» ACTIVITY
Restate the records in their entirety, word for word.

» GIVEN DATA

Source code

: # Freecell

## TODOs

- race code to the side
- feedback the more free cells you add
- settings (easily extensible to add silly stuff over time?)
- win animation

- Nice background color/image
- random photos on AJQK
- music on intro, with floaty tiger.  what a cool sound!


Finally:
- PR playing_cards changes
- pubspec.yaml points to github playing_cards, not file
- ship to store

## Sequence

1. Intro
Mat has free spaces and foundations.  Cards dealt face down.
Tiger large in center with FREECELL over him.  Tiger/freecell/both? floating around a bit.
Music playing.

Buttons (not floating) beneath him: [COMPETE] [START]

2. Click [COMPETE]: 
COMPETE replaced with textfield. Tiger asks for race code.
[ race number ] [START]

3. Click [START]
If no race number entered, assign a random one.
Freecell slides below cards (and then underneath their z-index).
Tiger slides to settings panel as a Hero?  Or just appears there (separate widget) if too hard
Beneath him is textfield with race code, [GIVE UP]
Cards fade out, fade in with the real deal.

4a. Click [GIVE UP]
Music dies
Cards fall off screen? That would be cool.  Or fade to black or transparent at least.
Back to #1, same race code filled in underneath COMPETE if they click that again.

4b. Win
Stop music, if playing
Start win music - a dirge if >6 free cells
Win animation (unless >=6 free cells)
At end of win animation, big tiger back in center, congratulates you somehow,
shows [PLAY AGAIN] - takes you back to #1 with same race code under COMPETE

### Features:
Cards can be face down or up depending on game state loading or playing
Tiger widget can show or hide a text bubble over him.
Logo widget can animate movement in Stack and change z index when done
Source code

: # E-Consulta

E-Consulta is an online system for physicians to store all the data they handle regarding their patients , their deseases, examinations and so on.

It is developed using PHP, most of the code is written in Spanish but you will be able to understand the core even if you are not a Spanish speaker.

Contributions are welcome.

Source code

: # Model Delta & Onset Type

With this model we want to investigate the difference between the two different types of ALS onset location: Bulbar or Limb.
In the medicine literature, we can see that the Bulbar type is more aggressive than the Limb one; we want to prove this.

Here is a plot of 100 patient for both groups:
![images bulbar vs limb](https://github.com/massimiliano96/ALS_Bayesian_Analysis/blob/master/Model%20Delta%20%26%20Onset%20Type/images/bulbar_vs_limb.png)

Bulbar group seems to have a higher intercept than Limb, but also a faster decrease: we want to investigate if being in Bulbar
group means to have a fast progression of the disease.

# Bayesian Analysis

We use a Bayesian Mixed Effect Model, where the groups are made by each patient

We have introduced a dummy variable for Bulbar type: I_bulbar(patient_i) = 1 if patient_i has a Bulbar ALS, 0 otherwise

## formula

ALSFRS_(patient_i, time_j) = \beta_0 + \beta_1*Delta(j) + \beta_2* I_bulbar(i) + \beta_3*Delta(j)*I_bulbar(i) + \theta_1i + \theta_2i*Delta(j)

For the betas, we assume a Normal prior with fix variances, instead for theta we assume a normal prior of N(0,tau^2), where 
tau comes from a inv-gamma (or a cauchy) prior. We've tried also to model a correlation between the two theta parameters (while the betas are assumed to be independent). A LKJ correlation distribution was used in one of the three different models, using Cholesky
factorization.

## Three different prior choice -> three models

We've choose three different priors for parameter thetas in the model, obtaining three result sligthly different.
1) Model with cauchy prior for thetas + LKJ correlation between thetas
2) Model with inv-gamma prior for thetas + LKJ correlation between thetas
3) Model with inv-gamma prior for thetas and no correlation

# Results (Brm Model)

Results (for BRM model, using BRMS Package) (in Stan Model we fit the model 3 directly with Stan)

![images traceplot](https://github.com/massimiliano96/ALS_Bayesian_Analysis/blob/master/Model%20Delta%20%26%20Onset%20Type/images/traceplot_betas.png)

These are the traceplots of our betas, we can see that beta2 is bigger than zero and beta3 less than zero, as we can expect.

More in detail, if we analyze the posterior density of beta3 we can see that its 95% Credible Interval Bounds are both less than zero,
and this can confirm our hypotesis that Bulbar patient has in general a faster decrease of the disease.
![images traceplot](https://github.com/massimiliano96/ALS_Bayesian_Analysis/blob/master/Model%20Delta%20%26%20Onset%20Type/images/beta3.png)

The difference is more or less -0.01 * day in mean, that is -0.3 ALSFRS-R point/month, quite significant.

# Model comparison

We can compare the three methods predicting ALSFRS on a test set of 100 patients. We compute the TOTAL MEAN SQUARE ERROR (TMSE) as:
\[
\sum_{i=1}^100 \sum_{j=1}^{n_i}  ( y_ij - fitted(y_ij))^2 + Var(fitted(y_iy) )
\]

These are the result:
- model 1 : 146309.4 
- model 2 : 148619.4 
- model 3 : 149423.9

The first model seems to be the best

» EXERCISE RESULT
Source code

: # Freecell

## TODOs

- race code to the side
- feedback the more free cells you add
- settings (easily extensible to add silly stuff over time?)
- win animation

- Nice background color/image
- random photos on AJQK
- music on intro, with floaty tiger.  what a cool sound!


Finally:
- PR playing_cards changes
- pubspec.yaml points to github playing_cards, not file
- ship to store

## Sequence

1. Intro
Mat has free spaces and foundations.  Cards dealt face down.
Tiger large in center with FREECELL over him.  Tiger/freecell/both? floating around a bit.
Music playing.

Buttons (not floating) beneath him: [COMPETE] [START]

2. Click [COMPETE]: 
COMPETE replaced with textfield. Tiger asks for race code.
[ race number ] [START]

3. Click [START]
If no race number entered, assign a random one.
Freecell slides below cards (and then underneath their z-index).
Tiger slides to settings panel as a Hero?  Or just appears there (separate widget) if too hard
Beneath him is textfield with race code, [GIVE UP]
Cards fade out, fade in with the real deal.

4a. Click [GIVE UP]
Music dies
Cards fall off screen? That would be cool.  Or fade to black or transparent at least.
Back to #1, same race code filled in underneath COMPETE if they click that again.

4b. Win
Stop music, if playing
Start win music - a dirge if >6 free cells
Win animation (unless >=6 free cells)
At end of win animation, big tiger back in center, congratulates you somehow,
shows [PLAY AGAIN] - takes you back to #1 with same race code under COMPETE

### Features:
Cards can be face down or up depending on game state loading or playing
Tiger widget can show or hide a text bubble over him.
Logo widget can animate movement in Stack and change z index when done
Source code

: # E-Consulta

E-Consulta is an online system for physicians to store all the data they handle regarding their patients , their deseases, examinations and so on.

It is developed using PHP, most of the code is written in Spanish but you will be able to understand the core even if you are not a Spanish speaker.

Contributions are welcome.

Source code

: # Model Delta & Onset Type

With this model we want to investigate the difference between the two different types of ALS onset location: Bulbar or Limb.
In the medicine literature, we can see that the Bulbar type is more aggressive than the Limb one; we want to prove this.

Here is a plot of 100 patient for both groups:
![images bulbar vs limb](https://github.com/massimiliano96/ALS_Bayesian_Analysis/blob/master/Model%20Delta%20%26%20Onset%20Type/images/bulbar_vs_limb.png)

Bulbar group seems to have a higher intercept than Limb, but also a faster decrease: we want to investigate if being in Bulbar
group means to have a fast progression of the disease.

# Bayesian Analysis

We use a Bayesian Mixed Effect Model, where the groups are made by each patient

We have introduced a dummy variable for Bulbar type: I_bulbar(patient_i) = 1 if patient_i has a Bulbar ALS, 0 otherwise

## formula

ALSFRS_(patient_i, time_j) = \beta_0 + \beta_1*Delta(j) + \beta_2* I_bulbar(i) + \beta_3*Delta(j)*I_bulbar(i) + \theta_1i + \theta_2i*Delta(j)

For the betas, we assume a Normal prior with fix variances, instead for theta we assume a normal prior of N(0,tau^2), where 
tau comes from a inv-gamma (or a cauchy) prior. We've tried also to model a correlation between the two theta parameters (while the betas are assumed to be independent). A LKJ correlation distribution was used in one of the three different models, using Cholesky
factorization.

## Three different prior choice -> three models

We've choose three different priors for parameter thetas in the model, obtaining three result sligthly different.
1) Model with cauchy prior for thetas + LKJ correlation between thetas
2) Model with inv-gamma prior for thetas + LKJ correlation between thetas
3) Model with inv-gamma prior for thetas and no correlation

# Results (Brm Model)

Results (for BRM model, using BRMS Package) (in Stan Model we fit the model 3 directly with Stan)

![images traceplot](https://github.com/massimiliano96/ALS_Bayesian_Analysis/blob/master/Model%20Delta%20%26%20Onset%20Type/images/traceplot_betas.png)

These are the traceplots of our betas, we can see that beta2 is bigger than zero and beta3 less than zero, as we can expect.

More in detail, if we analyze the posterior density of beta3 we can see that its 95% Credible Interval Bounds are both less than zero,
and this can confirm our hypotesis that Bulbar patient has in general a faster decrease of the disease.
![images traceplot](https://github.com/massimiliano96/ALS_Bayesian_Analysis/blob/master/Model%20Delta%20%26%20Onset%20Type/images/beta3.png)

The difference is more or less -0.01 * day in mean, that is -0.3 ALSFRS-R point/month, quite significant.

# Model comparison

We can compare the three methods predicting ALSFRS on a test set of 100 patients. We compute the TOTAL MEAN SQUARE ERROR (TMSE) as:
\[
\sum_{i=1}^100 \sum_{j=1}^{n_i}  ( y_ij - fitted(y_ij))^2 + Var(fitted(y_iy) )
\]

These are the result:
- model 1 : 146309.4 
- model 2 : 148619.4 
- model 3 : 149423.9

The first model seems to be the best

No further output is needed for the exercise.